Parmi les nombreuses conséquences des changements climatiques, celle de l’émergence d’une nouvelle catégorie de migrants, des personnes qui devront quitter leurs localités de résidence devenues invivables. Quel rapport entre le changement climatique et les implications possibles pour les mouvements migratoires entre l’Afrique de l’Ouest et l’Afrique du Nord ?
Le changement climatique et ses effets multiples, complexes et inégaux sur chacune des régions de la planète viennent ajouter un facteur d’incertitude supplémentaire sur les perspectives de la mobilité humaine au cours des prochaines décennies.

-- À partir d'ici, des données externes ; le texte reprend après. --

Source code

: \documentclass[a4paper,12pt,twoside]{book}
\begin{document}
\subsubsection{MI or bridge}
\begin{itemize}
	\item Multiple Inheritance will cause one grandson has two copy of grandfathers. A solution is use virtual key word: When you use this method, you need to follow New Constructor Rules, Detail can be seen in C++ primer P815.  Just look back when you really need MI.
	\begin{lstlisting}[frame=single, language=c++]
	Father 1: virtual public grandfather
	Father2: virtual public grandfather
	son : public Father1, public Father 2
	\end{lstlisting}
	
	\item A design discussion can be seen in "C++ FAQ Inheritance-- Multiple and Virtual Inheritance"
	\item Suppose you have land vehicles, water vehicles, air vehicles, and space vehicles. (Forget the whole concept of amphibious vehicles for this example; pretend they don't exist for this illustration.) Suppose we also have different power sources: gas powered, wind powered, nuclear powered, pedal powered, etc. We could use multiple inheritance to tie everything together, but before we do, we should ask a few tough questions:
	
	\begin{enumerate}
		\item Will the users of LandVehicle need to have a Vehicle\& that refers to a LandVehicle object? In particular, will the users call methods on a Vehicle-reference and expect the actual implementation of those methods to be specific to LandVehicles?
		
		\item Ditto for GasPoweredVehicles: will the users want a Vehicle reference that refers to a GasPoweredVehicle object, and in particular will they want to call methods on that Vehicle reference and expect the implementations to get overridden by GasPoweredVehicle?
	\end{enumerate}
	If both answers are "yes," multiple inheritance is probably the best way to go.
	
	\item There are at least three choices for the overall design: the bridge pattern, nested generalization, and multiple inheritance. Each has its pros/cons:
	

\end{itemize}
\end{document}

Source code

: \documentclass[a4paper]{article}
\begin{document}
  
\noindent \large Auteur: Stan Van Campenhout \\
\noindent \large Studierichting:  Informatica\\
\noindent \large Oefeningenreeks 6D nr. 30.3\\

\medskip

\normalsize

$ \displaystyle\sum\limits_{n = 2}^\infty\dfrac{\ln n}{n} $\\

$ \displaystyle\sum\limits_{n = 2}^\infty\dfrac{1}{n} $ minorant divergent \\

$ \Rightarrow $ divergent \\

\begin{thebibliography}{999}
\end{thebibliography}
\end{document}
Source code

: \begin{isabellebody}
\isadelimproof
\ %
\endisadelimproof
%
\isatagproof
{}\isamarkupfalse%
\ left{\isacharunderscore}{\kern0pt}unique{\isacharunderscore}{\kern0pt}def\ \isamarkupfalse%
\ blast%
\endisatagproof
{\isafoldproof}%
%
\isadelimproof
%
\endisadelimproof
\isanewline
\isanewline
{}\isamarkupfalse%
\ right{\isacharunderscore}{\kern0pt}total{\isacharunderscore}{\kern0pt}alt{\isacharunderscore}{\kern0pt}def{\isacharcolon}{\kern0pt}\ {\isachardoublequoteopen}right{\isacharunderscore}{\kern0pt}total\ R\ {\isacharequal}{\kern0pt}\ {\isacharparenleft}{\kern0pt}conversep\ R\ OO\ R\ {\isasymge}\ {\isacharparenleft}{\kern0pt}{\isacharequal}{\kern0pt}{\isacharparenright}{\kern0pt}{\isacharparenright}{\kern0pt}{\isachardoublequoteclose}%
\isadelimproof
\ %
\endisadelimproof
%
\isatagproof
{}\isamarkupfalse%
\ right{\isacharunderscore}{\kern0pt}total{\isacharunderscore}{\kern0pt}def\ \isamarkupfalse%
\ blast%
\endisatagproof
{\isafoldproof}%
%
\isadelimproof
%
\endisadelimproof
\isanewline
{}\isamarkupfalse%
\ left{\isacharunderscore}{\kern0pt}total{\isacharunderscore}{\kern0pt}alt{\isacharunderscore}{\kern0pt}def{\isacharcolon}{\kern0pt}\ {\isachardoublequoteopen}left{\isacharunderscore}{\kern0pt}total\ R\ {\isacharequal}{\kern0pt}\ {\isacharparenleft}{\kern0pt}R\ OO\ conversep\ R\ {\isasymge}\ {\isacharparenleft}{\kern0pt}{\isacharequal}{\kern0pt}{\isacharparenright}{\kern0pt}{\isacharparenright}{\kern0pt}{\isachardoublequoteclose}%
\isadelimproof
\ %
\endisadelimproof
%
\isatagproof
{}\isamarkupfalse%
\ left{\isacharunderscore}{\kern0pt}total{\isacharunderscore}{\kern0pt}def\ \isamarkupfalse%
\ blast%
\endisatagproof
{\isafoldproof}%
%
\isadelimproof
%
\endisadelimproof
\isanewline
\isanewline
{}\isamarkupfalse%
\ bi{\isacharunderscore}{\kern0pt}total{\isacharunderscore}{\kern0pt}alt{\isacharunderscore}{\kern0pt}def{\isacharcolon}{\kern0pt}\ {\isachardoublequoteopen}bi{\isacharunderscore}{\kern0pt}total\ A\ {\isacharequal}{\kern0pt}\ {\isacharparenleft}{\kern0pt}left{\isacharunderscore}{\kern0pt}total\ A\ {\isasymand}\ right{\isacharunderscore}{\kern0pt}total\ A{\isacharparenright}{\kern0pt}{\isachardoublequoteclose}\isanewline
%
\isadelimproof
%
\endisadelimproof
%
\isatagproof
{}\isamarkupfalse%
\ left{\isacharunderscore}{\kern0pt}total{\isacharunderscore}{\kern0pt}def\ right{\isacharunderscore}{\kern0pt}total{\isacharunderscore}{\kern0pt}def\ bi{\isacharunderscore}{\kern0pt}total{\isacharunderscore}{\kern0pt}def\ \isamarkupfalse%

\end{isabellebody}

Cet article fait partie d’une collection de contributions publiées par le think tank américain Carnegie Endowment for International Peace sur le changement climatique et la vulnérabilité au Moyen-Orient et en Afrique du Nord. Les autres textes portent sur le Liban, l’Arabie saoudite, l’Iraq, la Jordanie, la Palestine, l’Égypte, la Tunisie et la Libye. Tous ces pays comptent parmi les plus exposés aux effets du changement climatique, notamment la montée en flèche des vagues de chaleur, la diminution des précipitations, les sécheresses prolongées, l’intensification des tempêtes de sable et des inondations, et l’élévation du niveau de la mer.
Vous avez examiné les prévisions des experts sur les effets des changements climatiques en Afrique de l’Ouest et en Afrique du Nord. Que disent-elles ?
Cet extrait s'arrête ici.